> _Work request_
Leaving out the images, please reproduce each line below exactly.
★ ★ ★
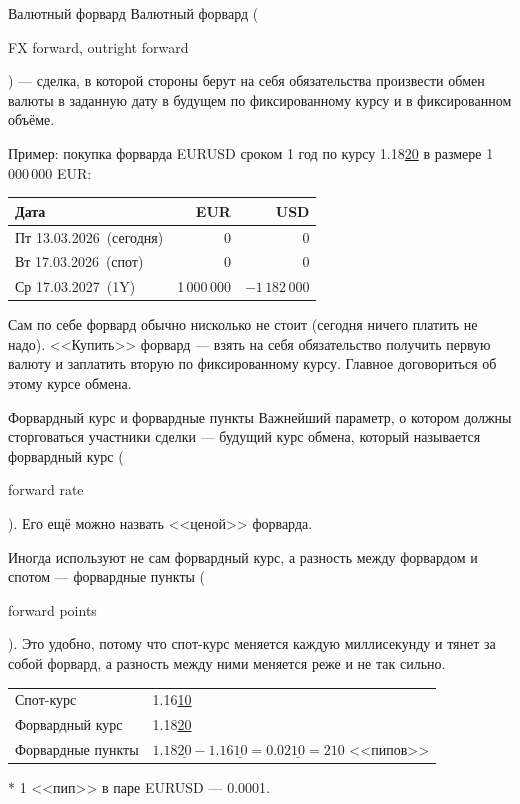 \documentclass{beamer}
\newcommand{\en}[1]{\begin{otherlanguage}{english}#1\end{otherlanguage}}
\newcommand{\eurusdBigFigures}{1.16}
\newcommand{\eurusdBigFiguresPlusTwo}{1.18}
\newcommand{\eurusdBigFiguresPlusTwoPerMillion}{1\,18}
\newcommand{\eurusdBusinessDate}{Пт 13.03.2026}
\newcommand{\eurusdSpotDate}{Вт 17.03.2026}
\newcommand{\eurusdOneYearDate}{Ср 17.03.2027}
\begin{document}
\begin{frame}{Валютный форвард}
\justify
\alert{Валютный форвард} (\en{FX forward, outright forward}) --- сделка, в которой стороны берут 
на себя обязательства произвести обмен валюты в заданную дату в будущем по 
фиксированному курсу и в фиксированном объёме. 

\justify
Пример: покупка форварда EURUSD сроком 1 год по курсу \eurusdBigFiguresPlusTwo\underline{20} в размере 1\,000\,000 EUR:

\centering
\begin{tabular}{l|r|r}
Дата                          & EUR & USD \\ \hline
\eurusdBusinessDate\ (сегодня)  & 0   & 0   \\
\eurusdSpotDate\ (спот) & 0   & 0   \\
\eurusdOneYearDate\ (1Y)   & 1\,000\,000 & $-\eurusdBigFiguresPlusTwoPerMillion 2\,000$
\end{tabular}

\justify
Сам по себе форвард обычно нисколько не стоит (сегодня ничего платить не надо). <<Купить>> форвард --- взять на себя обязательство получить первую валюту и заплатить вторую по фиксированному курсу. Главное договориться об этому курсе обмена.
\end{frame}



\begin{frame}{Форвардный курс и форвардные пункты}
\justify
Важнейший параметр, о котором должны сторговаться участники сделки --- будущий курс обмена, который называется \alert{форвардный курс} (\en{forward rate}). Его ещё можно назвать <<ценой>> форварда.

\justify
Иногда используют не сам форвардный курс, а разность между форвардом и спотом --- \alert{форвардные пункты} (\en{forward points}). Это удобно, потому что спот-курс меняется каждую миллисекунду и тянет за собой форвард, а разность между ними меняется реже и не так сильно.

\vspace{\baselineskip}
\centering
\begin{tabular}{l|l}
Спот-курс & \eurusdBigFigures\underline{10} \\
Форвардный курс & \eurusdBigFiguresPlusTwo\underline{20} \\
\hline
Форвардные пункты & $\eurusdBigFiguresPlusTwo\underline{20} - \eurusdBigFigures\underline{10} = 0.02\underline{10 }= 210$ <<пипов>>
\end{tabular}

\justify
* 1 <<пип>> в паре EURUSD --- 0.0001.
\end{frame}
\end{document}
★ ★ ★
> _The completed task_
 \documentclass{beamer}
\newcommand{\en}[1]{\begin{otherlanguage}{english}#1\end{otherlanguage}}
\newcommand{\eurusdBigFigures}{1.16}
\newcommand{\eurusdBigFiguresPlusTwo}{1.18}
\newcommand{\eurusdBigFiguresPlusTwoPerMillion}{1\,18}
\newcommand{\eurusdBusinessDate}{Пт 13.03.2026}
\newcommand{\eurusdSpotDate}{Вт 17.03.2026}
\newcommand{\eurusdOneYearDate}{Ср 17.03.2027}
\begin{document}
\begin{frame}{Валютный форвард}
\justify
\alert{Валютный форвард} (\en{FX forward, outright forward}) --- сделка, в которой стороны берут 
на себя обязательства произвести обмен валюты в заданную дату в будущем по 
фиксированному курсу и в фиксированном объёме. 

\justify
Пример: покупка форварда EURUSD сроком 1 год по курсу \eurusdBigFiguresPlusTwo\underline{20} в размере 1\,000\,000 EUR:

\centering
\begin{tabular}{l|r|r}
Дата                          & EUR & USD \\ \hline
\eurusdBusinessDate\ (сегодня)  & 0   & 0   \\
\eurusdSpotDate\ (спот) & 0   & 0   \\
\eurusdOneYearDate\ (1Y)   & 1\,000\,000 & $-\eurusdBigFiguresPlusTwoPerMillion 2\,000$
\end{tabular}

\justify
Сам по себе форвард обычно нисколько не стоит (сегодня ничего платить не надо). <<Купить>> форвард --- взять на себя обязательство получить первую валюту и заплатить вторую по фиксированному курсу. Главное договориться об этому курсе обмена.
\end{frame}



\begin{frame}{Форвардный курс и форвардные пункты}
\justify
Важнейший параметр, о котором должны сторговаться участники сделки --- будущий курс обмена, который называется \alert{форвардный курс} (\en{forward rate}). Его ещё можно назвать <<ценой>> форварда.

\justify
Иногда используют не сам форвардный курс, а разность между форвардом и спотом --- \alert{форвардные пункты} (\en{forward points}). Это удобно, потому что спот-курс меняется каждую миллисекунду и тянет за собой форвард, а разность между ними меняется реже и не так сильно.

\vspace{\baselineskip}
\centering
\begin{tabular}{l|l}
Спот-курс & \eurusdBigFigures\underline{10} \\
Форвардный курс & \eurusdBigFiguresPlusTwo\underline{20} \\
\hline
Форвардные пункты & $\eurusdBigFiguresPlusTwo\underline{20} - \eurusdBigFigures\underline{10} = 0.02\underline{10 }= 210$ <<пипов>>
\end{tabular}

\justify
* 1 <<пип>> в паре EURUSD --- 0.0001.
\end{frame}
\end{document}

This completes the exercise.